──────── Listed entries ────────
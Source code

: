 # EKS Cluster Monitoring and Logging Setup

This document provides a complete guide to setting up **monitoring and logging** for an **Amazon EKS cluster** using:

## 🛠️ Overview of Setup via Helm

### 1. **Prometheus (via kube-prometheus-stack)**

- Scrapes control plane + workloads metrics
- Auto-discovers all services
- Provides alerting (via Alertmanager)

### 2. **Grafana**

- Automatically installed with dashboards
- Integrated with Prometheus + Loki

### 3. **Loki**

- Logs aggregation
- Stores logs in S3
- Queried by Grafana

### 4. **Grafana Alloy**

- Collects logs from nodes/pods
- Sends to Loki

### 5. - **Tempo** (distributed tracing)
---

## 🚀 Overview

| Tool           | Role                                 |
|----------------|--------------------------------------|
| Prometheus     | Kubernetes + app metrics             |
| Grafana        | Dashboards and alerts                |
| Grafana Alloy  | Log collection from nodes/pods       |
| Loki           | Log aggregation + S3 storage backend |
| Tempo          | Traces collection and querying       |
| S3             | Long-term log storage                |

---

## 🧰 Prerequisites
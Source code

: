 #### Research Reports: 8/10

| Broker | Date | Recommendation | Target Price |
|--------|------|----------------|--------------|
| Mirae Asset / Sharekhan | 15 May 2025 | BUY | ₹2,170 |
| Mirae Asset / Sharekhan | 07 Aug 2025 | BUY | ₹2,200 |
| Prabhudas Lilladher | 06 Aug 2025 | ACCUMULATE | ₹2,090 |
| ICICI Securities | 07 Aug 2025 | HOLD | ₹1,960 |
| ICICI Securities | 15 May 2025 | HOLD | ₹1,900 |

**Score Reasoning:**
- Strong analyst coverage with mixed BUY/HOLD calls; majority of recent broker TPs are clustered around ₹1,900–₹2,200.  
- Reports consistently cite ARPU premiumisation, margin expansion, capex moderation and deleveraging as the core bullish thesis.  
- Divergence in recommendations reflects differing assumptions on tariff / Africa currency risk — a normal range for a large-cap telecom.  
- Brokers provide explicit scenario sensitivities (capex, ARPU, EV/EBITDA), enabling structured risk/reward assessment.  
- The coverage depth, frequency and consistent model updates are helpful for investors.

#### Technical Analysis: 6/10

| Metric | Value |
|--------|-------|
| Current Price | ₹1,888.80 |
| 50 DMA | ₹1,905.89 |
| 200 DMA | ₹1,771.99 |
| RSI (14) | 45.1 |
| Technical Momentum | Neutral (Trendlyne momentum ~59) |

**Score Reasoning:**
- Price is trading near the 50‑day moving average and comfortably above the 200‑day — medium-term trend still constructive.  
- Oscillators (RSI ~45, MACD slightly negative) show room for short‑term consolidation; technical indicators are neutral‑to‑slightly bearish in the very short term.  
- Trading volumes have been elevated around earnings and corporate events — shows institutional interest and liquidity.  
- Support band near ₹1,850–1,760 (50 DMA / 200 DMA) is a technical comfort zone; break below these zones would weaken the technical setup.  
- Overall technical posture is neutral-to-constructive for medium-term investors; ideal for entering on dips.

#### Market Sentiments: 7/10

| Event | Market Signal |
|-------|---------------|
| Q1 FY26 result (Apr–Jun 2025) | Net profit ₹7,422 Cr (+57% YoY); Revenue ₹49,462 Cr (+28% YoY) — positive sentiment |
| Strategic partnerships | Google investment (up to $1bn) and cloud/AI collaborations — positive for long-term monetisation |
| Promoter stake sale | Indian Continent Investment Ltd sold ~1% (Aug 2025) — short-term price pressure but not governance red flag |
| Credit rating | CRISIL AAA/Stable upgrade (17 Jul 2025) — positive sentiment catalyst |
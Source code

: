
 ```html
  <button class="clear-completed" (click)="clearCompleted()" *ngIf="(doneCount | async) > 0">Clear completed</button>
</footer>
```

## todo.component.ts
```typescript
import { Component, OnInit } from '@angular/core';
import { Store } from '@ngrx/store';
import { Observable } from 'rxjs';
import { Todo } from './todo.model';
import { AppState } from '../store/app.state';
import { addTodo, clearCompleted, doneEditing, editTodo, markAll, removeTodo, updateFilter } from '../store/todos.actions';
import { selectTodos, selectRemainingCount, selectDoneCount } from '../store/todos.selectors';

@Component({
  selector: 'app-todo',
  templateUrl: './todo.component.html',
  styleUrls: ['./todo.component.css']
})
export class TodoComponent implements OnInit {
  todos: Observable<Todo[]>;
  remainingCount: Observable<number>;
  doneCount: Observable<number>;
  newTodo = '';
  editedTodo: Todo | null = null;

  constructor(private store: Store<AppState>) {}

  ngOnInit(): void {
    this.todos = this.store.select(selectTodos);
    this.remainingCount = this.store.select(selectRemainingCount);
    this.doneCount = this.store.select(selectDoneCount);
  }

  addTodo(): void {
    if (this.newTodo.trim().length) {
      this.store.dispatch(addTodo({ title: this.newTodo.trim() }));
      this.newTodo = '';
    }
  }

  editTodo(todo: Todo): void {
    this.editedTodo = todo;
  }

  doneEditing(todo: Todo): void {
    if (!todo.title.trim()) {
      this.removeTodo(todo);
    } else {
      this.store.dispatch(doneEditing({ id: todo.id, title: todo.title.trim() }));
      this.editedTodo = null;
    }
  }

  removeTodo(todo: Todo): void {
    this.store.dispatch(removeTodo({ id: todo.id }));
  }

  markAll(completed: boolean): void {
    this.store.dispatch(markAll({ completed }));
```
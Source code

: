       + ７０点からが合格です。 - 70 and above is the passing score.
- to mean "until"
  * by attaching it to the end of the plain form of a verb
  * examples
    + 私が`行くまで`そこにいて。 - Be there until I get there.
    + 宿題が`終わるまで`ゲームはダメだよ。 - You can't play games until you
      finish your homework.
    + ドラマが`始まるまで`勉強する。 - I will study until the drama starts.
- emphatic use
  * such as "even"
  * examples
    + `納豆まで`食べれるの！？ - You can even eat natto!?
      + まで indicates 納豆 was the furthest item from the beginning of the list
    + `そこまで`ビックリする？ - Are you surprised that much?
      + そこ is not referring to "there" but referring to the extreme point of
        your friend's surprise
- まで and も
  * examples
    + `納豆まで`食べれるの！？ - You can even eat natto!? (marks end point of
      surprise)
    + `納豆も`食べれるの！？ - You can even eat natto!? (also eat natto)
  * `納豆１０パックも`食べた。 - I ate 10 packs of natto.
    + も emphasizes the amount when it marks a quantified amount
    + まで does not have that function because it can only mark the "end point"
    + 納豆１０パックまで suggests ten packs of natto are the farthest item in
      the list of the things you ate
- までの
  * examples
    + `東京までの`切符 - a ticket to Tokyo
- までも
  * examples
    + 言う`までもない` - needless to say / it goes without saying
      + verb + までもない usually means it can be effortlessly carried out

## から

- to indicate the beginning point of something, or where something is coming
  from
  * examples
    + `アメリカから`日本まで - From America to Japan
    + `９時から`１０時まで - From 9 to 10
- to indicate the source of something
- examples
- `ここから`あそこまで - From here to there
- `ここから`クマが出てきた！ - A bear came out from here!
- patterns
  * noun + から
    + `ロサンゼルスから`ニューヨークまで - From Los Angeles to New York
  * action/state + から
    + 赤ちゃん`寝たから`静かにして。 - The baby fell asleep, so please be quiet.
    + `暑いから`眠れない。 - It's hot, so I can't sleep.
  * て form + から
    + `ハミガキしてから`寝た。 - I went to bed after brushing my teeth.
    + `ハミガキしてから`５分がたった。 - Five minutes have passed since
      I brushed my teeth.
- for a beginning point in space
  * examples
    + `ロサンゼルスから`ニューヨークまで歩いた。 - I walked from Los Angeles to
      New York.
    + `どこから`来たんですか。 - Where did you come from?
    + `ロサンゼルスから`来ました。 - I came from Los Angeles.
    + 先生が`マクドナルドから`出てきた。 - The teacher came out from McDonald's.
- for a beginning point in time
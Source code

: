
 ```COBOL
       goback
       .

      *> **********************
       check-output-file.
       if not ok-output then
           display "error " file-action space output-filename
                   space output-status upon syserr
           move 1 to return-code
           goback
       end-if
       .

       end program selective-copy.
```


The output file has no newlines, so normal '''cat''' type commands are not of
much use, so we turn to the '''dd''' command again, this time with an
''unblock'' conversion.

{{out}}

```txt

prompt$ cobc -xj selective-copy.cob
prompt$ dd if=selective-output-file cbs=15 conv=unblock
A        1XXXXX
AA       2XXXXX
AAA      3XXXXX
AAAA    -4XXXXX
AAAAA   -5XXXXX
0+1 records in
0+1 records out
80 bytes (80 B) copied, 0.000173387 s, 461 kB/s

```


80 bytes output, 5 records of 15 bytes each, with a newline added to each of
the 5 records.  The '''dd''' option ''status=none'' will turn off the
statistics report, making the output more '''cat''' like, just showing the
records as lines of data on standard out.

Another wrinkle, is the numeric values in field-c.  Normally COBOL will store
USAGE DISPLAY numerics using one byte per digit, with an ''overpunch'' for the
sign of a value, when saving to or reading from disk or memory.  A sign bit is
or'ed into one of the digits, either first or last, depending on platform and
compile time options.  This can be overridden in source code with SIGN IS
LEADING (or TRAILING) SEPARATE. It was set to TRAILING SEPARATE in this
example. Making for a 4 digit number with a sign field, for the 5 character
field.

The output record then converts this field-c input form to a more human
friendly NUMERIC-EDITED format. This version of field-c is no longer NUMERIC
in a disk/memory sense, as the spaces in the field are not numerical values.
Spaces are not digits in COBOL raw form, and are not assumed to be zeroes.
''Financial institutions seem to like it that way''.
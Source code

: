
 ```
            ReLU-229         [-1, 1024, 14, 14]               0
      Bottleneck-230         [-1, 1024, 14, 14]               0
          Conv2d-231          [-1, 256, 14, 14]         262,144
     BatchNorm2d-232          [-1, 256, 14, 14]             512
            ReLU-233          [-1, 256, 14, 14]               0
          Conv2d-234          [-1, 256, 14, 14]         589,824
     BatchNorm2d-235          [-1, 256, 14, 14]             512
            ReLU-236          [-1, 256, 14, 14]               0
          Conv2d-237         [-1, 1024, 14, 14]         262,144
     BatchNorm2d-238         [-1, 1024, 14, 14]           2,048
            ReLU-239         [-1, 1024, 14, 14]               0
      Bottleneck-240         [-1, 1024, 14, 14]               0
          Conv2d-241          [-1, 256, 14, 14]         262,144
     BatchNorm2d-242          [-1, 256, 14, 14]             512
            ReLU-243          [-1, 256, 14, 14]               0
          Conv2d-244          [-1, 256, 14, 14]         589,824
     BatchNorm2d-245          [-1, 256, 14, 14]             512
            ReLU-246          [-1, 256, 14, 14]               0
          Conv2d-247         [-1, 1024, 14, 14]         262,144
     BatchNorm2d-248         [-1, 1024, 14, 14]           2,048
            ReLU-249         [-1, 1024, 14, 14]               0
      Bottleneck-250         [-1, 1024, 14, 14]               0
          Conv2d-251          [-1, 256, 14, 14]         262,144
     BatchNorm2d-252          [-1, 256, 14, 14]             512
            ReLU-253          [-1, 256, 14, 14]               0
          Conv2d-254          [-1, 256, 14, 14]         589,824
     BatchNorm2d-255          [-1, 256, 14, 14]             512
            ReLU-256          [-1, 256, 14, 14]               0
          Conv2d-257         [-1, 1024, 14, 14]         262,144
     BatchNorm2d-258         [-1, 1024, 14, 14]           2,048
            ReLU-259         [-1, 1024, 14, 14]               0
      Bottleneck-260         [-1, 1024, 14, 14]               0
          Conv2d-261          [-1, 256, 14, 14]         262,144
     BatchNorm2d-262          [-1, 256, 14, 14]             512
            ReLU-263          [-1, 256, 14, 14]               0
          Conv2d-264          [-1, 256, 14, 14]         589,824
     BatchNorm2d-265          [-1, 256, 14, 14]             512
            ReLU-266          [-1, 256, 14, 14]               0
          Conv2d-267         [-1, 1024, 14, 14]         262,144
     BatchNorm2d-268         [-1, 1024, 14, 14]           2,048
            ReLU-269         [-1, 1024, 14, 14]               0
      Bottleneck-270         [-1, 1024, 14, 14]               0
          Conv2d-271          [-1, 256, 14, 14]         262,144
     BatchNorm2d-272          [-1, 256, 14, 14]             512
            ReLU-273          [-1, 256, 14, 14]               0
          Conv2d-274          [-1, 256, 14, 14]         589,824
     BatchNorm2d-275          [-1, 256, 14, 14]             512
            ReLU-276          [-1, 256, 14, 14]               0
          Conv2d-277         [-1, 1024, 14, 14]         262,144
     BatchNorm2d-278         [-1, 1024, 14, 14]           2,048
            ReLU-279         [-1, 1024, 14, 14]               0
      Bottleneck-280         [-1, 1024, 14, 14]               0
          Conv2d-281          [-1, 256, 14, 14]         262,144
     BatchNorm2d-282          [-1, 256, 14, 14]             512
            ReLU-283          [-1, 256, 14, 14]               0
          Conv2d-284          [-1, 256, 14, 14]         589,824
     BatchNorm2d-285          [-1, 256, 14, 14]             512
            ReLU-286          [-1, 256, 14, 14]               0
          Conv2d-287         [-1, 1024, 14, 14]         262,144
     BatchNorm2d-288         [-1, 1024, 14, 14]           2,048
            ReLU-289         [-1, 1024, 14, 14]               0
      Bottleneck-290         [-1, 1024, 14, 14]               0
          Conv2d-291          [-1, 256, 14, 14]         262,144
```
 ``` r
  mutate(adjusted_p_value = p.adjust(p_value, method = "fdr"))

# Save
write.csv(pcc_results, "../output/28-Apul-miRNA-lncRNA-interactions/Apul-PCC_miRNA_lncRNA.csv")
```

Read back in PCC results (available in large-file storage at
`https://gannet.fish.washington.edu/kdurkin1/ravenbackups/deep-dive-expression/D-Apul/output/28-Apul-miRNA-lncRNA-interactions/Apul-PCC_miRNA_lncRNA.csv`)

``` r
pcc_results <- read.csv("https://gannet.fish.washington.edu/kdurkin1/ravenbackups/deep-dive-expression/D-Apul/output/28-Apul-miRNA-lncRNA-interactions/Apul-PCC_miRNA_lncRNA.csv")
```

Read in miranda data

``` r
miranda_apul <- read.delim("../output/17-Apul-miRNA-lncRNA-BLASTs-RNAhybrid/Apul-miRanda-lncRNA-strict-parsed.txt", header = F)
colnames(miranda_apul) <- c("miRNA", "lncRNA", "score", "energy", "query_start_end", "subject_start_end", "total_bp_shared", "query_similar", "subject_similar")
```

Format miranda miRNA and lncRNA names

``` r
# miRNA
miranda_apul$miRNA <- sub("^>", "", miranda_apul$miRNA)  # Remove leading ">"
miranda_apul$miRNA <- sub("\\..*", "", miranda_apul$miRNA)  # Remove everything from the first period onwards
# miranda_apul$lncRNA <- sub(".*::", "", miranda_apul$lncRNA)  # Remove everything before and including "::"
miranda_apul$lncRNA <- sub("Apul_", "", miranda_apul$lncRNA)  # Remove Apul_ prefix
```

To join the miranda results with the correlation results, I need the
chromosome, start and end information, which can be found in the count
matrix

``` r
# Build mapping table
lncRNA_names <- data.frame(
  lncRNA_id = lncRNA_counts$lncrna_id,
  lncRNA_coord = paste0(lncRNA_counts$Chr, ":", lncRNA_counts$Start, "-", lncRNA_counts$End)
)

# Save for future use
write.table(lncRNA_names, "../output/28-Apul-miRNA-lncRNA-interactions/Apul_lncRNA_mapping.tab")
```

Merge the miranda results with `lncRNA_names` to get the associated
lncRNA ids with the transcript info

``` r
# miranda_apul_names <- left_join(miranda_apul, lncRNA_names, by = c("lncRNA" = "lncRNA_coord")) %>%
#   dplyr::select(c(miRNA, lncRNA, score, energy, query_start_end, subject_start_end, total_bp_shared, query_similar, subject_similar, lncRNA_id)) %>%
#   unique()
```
────────
What to do ▸
The first line of the entries above and every line after it, up to and including the line with "- The coverage", should be set down exactly.

Reply ▸
Source code

: # EKS Cluster Monitoring and Logging Setup

This document provides a complete guide to setting up **monitoring and logging** for an **Amazon EKS cluster** using:

## 🛠️ Overview of Setup via Helm

### 1. **Prometheus (via kube-prometheus-stack)**

- Scrapes control plane + workloads metrics
- Auto-discovers all services
- Provides alerting (via Alertmanager)

### 2. **Grafana**

- Automatically installed with dashboards
- Integrated with Prometheus + Loki

### 3. **Loki**

- Logs aggregation
- Stores logs in S3
- Queried by Grafana

### 4. **Grafana Alloy**

- Collects logs from nodes/pods
- Sends to Loki

### 5. - **Tempo** (distributed tracing)
---

## 🚀 Overview

| Tool           | Role                                 |
|----------------|--------------------------------------|
| Prometheus     | Kubernetes + app metrics             |
| Grafana        | Dashboards and alerts                |
| Grafana Alloy  | Log collection from nodes/pods       |
| Loki           | Log aggregation + S3 storage backend |
| Tempo          | Traces collection and querying       |
| S3             | Long-term log storage                |

---

## 🧰 Prerequisites
Source code

: #### Research Reports: 8/10

| Broker | Date | Recommendation | Target Price |
|--------|------|----------------|--------------|
| Mirae Asset / Sharekhan | 15 May 2025 | BUY | ₹2,170 |
| Mirae Asset / Sharekhan | 07 Aug 2025 | BUY | ₹2,200 |
| Prabhudas Lilladher | 06 Aug 2025 | ACCUMULATE | ₹2,090 |
| ICICI Securities | 07 Aug 2025 | HOLD | ₹1,960 |
| ICICI Securities | 15 May 2025 | HOLD | ₹1,900 |

**Score Reasoning:**
- Strong analyst coverage with mixed BUY/HOLD calls; majority of recent broker TPs are clustered around ₹1,900–₹2,200.  
- Reports consistently cite ARPU premiumisation, margin expansion, capex moderation and deleveraging as the core bullish thesis.  
- Divergence in recommendations reflects differing assumptions on tariff / Africa currency risk — a normal range for a large-cap telecom.  
- Brokers provide explicit scenario sensitivities (capex, ARPU, EV/EBITDA), enabling structured risk/reward assessment.  
- The coverage depth, frequency and consistent model updates are helpful for investors.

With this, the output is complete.